● **Exercise requirements**
The listing below holds a line with "1) (Optional) Create" and a later line with "stepper_z position_endstop variable". Write out those two lines and every line between them, exactly, and nothing else.

● **Excerpted records**
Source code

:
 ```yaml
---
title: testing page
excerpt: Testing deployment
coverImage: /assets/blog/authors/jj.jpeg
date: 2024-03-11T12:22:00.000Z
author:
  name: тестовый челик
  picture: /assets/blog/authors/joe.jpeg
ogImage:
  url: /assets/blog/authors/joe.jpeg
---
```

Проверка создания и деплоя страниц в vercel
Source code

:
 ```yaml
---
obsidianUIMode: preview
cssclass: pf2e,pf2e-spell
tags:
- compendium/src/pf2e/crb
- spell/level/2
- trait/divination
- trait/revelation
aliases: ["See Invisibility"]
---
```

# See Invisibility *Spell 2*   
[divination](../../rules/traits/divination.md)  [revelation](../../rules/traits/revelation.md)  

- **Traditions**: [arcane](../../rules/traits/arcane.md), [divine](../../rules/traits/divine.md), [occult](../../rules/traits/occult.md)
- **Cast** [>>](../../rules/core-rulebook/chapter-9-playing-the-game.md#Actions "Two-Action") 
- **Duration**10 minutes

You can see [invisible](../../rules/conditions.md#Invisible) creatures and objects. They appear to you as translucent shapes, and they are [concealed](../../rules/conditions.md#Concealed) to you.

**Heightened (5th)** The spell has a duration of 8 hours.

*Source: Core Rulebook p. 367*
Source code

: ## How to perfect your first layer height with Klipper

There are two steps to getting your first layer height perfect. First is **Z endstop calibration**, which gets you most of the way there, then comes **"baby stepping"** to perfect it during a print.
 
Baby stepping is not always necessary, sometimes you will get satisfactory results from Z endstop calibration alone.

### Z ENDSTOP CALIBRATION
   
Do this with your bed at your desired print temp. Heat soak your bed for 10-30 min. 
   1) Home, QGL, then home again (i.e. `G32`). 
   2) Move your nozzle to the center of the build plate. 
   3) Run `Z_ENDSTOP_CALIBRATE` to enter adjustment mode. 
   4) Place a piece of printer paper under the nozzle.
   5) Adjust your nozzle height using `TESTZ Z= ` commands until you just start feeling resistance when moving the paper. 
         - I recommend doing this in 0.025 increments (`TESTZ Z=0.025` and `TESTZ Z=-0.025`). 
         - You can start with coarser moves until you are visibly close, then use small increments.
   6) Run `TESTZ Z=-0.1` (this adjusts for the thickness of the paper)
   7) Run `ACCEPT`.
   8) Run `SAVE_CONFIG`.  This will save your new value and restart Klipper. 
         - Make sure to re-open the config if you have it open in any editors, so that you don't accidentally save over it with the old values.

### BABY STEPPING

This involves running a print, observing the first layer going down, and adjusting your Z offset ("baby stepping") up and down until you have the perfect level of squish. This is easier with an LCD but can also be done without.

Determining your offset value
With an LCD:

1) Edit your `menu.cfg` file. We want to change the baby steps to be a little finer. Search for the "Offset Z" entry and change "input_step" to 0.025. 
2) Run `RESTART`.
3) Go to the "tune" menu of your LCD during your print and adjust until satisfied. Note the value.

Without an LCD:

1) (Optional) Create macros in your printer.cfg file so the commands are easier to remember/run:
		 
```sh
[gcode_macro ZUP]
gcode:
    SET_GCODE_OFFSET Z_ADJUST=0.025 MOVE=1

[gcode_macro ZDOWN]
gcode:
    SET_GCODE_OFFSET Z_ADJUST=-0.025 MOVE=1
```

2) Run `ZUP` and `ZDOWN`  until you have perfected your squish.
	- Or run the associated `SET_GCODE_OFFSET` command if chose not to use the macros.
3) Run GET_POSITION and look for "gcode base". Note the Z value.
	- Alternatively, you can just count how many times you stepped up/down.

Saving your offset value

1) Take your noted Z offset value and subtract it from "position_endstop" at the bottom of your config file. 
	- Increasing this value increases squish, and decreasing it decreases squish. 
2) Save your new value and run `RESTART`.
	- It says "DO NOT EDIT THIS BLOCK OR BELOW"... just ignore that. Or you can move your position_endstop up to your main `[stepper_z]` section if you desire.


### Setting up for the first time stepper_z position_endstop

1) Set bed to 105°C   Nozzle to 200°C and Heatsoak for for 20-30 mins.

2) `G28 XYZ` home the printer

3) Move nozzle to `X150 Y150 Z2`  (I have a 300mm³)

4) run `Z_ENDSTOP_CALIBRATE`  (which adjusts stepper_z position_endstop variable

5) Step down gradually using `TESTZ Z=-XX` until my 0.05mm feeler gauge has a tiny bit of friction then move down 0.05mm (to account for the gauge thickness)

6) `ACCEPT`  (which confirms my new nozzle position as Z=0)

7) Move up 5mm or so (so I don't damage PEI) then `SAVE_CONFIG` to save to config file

● **Result of the task**
1) (Optional) Create macros in your printer.cfg file so the commands are easier to remember/run:
		 
```sh
[gcode_macro ZUP]
gcode:
    SET_GCODE_OFFSET Z_ADJUST=0.025 MOVE=1

[gcode_macro ZDOWN]
gcode:
    SET_GCODE_OFFSET Z_ADJUST=-0.025 MOVE=1
```

2) Run `ZUP` and `ZDOWN`  until you have perfected your squish.
	- Or run the associated `SET_GCODE_OFFSET` command if chose not to use the macros.
3) Run GET_POSITION and look for "gcode base". Note the Z value.
	- Alternatively, you can just count how many times you stepped up/down.

Saving your offset value

1) Take your noted Z offset value and subtract it from "position_endstop" at the bottom of your config file. 
	- Increasing this value increases squish, and decreasing it decreases squish. 
2) Save your new value and run `RESTART`.
	- It says "DO NOT EDIT THIS BLOCK OR BELOW"... just ignore that. Or you can move your position_endstop up to your main `[stepper_z]` section if you desire.


### Setting up for the first time stepper_z position_endstop

1) Set bed to 105°C   Nozzle to 200°C and Heatsoak for for 20-30 mins.

2) `G28 XYZ` home the printer

3) Move nozzle to `X150 Y150 Z2`  (I have a 300mm³)

4) run `Z_ENDSTOP_CALIBRATE`  (which adjusts stepper_z position_endstop variable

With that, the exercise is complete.